21-765.
Introduction to Parallel Computing and Scientific
Computation
Location:
POS 147 Time: Fri 2:00-3:50pm
First Lecture: Jan 17, 2025
Projects
due:
graduating students - May 4, 2025 ; non-graduating students -
May 9, 2025
Level: Introductory
Coverage:
General
The objectives of this course are:
- to develop structural intuition of how the hardware and the
software work together, starting from simple systems to complex
shared resource architectures;
- to provide guidelines about how to write and document a
software package;
- to familiarize the audience with the main parallel programming
techniques and the common software packages/libraries.
General Considerations
The course is intended to be self-consistent, no prior computer
skills being required. However, familiarity with the C programming
language and Unix command line should give the student more time
to concentrate on the core issues of the course, as hardware
structure, operating system and networking insights, numerical
methods.
The main idea of the course is to give the student a hands-on
experience of writing a simple software package that eventually
can be implemented on a parallel computer architecture. All the
steps and components of the process (defining the problem,
numerical algorithms, program design, coding, different levels of
documentation) are treated at a basic level. Everything is done in
the context of a structured vision of the computing environment.
The typical programming environment makes the computer hardware
and operating system transparent to the user. In contrast, each
program intended for efficient parallel execution must consider
the custom physical and logical communication topology of the
processors in a parallel system. The course gives a general image
over the entire range of issues that a developer should consider
when designing a parallel algorithm, from principles to details.
The knowledge provided by the course should be enough to help the
audience decide what's the most appropriate technique to approach
a problem on a given computer architecture. However, the
development of an efficient algorithm will require a lot of additional study, practice, and
experimental work.
The examples, exercises, and projects were determined by the
computers and software available for practice. The following were
preferred: the C language, the x86_64 hardware platform, and the
Linux operating system. However, the presentation will be kept at
a very general level such that the student is prepared for any
real parallel computing environment. The individual study and the
midterm project are based on Python.
The course contains three parts:
The first part makes the connection between real life and the
computer world.
- Module 1: software package structure, design, development, and
maintenance concerns.
- Module 2: parallel computing basic concepts and programming
techniques: SMP, MPI, domain/data decomposition, deadlocks,
hybrid programming.
- Module 3: tools for programming and cluster management: git,
remote access/key management, schedulers.
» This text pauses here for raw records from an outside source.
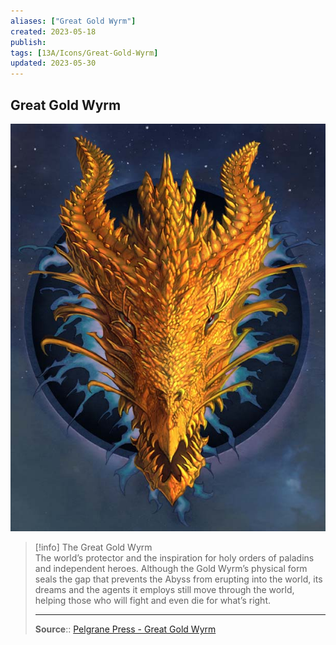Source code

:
 ```yaml
---
aliases: ["Great Gold Wyrm"]
created: 2023-05-18
publish: 
tags: [13A/Icons/Great-Gold-Wyrm]
updated: 2023-05-30
---
```


## Great Gold Wyrm

![Great Gold Wyrm|300](Compendium/13A/Icons/Great-Gold-Wyrm-image-1.jpg)

>[!info] The Great Gold Wyrm  
> The world’s protector and the inspiration for holy orders of paladins and independent heroes. Although the Gold Wyrm’s physical form seals the gap that prevents the Abyss from erupting into the world, its dreams and the agents it employs still move through the world, helping those who will fight and even die for what’s right.
>
> ---
> 
> **Source**:: [Pelgrane Press - Great Gold Wyrm](https://pelgranepress.com/2012/06/26/behind-the-illustration-the-great-gold-wyrm/)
- Module 4: how to transform a real life problem into a
sequential computer algorithm, with reference to basic numerical
methods.
The second part provides the background needed to understand how
computer systems work.
- Module 5: the layered model of the computer hardware basics.
- Module 6: a model of structural information
organization with applications to filesystems and storage.
- Module 7: a typical operating system, user interfaces, shell,
process communications, user level issues.
- Module 8: programming notions with applications to the C
language, libraries, compilers, debuggers.
- Module 9: describes computer networks, topology, and layered
communication protocols.
The third part explores the performance computing world.
- Module 10: how to take advantage of multiple cores (SMP)
through multi-threading and OpenMP.
- Module 11: the MPI standard, several common implementation,
additional library issues.
- Module 12: the PETSC library, an interesting application of
MPI for real life simulations.
- Module 13: GPU computing: CUDA and OpenACC.
- Module 14: modern developments: Big Data (Spark), Artificial
Intelligence (Decision Trees, Neural Networks/Tensorflow).
Credit:
Grading is based on three components:
- Class attendance (30%)
- Merits of the final project (50%)
- Midterm take-home test and/or in-class short quizzes (20%)
Students will need to pick a final project no later than the third
week of the semester and to deliver milestones every other week. A
project consists in developing a (simple) software package or module
that has a defined practical purpose. More details and alternatives
are here. Students are welcome to
discuss with the instructor projects close to their scientific
interests, or pick one of the offered projects.
Merits of the final project considered for grading are:
- how well is the program structured such that it will allow
easy further development, easy debugging (diagram of modules and
APIs)
- the quality (and not the length) of the documentation
- how functional, efficient, and/or innovative is the numerical
algorithm (tested on the provided examples)
Homework will be assigned after most
lectures. Submitting solutions is not mandatory, but can add a
bonus for the final grade. The purpose of the homework is to help
develop practical skills and get used with the computing
environment. The homework is recommended for students auditing the
lectures as well. Students are encouraged to submit solutions
containing interesting approaches or comments.
Administrativia
- Students are welcome to participate for credit or for fun.
Unregistered students should express their interest by e-mail to
florin@andrew.cmu.edu
or in person (Wean Hall, Room 6218) at any time before second
day of school of the Spring Semester.
- Third party websites used during the class (please create accounts if you don't already
have):
- I'm always available for consultations and for discussions
regarding the projects and the curriculum.